L’ambiance est bien délétère ces temps-ci au sein des communautés arabes et juives. Il a pourtant suffi d’une même barbarie profanatrice dans deux cimetières d’Alsace, l’un juif et l’autre musulman, pour rappeler que les deux sont confrontées au même mal. La haine de l’autre et de la différence. Il est hélas plus facile pour certains politiciens, représentants d’associations et de communautés et autres professionnels du discours moralisateur et de l’emphase républicaine et humaniste de désigner les boucs-émissaires, d’atomiser la société en groupes ethniques et religieux antagonistes, d’importer des conflits lointains dans notre pays afin de servir de paravent à l’abandon de populations entières dans leurs quartiers délabrés.

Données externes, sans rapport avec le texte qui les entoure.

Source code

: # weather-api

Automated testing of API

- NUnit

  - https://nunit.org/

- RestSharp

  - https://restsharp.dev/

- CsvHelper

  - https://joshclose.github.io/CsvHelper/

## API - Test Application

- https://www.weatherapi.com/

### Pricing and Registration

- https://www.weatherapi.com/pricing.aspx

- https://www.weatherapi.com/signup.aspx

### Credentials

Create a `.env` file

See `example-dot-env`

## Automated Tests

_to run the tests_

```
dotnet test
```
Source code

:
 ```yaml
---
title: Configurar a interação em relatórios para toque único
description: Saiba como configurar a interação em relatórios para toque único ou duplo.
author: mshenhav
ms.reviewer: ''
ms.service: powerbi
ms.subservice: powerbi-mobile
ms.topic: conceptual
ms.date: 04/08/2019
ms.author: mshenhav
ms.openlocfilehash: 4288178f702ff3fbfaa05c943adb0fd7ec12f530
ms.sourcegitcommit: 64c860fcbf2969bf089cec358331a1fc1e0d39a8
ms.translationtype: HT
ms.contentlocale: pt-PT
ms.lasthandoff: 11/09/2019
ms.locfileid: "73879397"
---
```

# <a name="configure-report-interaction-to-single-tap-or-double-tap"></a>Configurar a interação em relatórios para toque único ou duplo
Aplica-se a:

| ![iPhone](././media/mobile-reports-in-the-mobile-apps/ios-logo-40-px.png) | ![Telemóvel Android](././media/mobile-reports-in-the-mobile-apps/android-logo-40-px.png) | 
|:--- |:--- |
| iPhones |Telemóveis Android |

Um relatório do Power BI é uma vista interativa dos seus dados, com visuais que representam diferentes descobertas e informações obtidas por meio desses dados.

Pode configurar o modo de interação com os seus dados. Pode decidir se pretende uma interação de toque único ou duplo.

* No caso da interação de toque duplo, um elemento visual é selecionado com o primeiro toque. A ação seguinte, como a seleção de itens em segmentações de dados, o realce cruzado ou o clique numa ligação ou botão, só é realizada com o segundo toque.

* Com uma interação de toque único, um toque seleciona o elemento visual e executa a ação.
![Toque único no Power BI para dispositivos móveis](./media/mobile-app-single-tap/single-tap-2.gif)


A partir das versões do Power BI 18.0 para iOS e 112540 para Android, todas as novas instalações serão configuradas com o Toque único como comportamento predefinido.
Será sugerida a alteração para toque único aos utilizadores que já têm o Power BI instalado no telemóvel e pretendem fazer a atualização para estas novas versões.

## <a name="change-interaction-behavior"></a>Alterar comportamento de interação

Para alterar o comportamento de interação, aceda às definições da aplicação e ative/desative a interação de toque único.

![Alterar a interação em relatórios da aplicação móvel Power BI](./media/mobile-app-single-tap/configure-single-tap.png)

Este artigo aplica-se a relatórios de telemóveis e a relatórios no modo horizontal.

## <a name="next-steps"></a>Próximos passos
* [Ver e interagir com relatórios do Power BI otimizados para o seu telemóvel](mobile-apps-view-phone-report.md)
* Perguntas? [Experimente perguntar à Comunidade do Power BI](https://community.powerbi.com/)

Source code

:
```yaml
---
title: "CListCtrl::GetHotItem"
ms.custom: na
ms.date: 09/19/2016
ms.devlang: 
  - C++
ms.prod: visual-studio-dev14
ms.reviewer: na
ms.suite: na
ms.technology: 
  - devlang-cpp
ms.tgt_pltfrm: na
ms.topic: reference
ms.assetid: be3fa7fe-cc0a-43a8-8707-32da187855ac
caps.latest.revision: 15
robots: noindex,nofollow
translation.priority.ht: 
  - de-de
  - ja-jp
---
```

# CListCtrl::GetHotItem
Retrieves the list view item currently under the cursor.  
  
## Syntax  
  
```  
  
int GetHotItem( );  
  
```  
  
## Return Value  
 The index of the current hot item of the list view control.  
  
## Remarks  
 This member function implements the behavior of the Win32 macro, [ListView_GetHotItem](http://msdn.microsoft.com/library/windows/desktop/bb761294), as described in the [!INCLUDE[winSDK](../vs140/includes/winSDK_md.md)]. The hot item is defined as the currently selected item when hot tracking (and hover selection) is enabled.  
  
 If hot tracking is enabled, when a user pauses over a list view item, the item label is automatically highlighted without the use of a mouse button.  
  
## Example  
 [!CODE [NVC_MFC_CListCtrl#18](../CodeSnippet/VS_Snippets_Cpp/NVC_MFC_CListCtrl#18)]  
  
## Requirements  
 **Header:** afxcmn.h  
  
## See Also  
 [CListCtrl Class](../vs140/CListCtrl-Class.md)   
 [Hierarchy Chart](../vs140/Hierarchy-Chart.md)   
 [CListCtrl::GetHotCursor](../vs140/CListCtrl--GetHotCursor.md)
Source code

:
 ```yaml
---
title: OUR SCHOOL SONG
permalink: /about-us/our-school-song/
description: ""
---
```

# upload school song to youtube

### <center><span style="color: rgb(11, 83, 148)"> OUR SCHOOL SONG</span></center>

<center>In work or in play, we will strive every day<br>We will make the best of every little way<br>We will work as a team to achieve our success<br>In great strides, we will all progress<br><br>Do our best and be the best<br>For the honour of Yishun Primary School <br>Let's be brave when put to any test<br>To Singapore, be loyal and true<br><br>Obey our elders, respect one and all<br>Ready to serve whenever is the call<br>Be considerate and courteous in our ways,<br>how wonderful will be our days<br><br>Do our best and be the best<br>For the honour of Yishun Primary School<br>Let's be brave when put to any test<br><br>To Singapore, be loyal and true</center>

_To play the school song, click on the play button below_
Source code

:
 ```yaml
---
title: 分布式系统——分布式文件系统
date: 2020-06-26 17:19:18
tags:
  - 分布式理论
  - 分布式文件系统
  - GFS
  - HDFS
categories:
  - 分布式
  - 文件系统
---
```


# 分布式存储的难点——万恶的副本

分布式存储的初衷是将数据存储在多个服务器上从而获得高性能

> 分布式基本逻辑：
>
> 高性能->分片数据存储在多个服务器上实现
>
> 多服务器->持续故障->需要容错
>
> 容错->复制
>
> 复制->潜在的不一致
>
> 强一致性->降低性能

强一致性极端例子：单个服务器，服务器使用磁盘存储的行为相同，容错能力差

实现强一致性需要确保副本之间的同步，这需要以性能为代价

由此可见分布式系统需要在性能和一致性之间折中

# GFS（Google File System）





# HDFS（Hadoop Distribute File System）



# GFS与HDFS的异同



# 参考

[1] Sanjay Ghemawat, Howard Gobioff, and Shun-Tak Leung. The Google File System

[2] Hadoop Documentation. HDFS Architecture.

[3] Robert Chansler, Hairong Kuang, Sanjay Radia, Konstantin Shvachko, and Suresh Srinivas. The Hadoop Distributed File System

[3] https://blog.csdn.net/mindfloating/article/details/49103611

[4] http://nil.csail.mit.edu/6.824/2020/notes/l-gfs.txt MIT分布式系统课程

Aux côtés de la vieille démagogie européenne antijuive qui a perpétré ses massacres et ses pogroms tout au long des siècles, jusqu’à l’horreur finale hitlerienne, émerge à nouveau aujourd’hui l’ancienne démagogie antiarabe, celle des Croisades, des fantasmes orientalistes puis des guerres coloniales et de l’exploitation des immigrés dans les usines des Trente Glorieuses. Au vieil antisémitisme chrétien s’ajoute aujourd’hui le nouvel antisémitisme arabe issu de la contemplation impuissante des malheurs de la Palestine, de l’annihilation lente et inexorable de ces Territoires Occupés qui ressemblent si étrangement aux banlieues-ghettos délaissées de la France. Au racisme antiarabe très présent dans la société française s’ajoute aujourd’hui la peur et la haine de ceux qui rejouent les drames des attentats anti-israéliens sur notre sol et voient dans leurs concitoyens musulmans des monstres sanguinaires prêts à tout.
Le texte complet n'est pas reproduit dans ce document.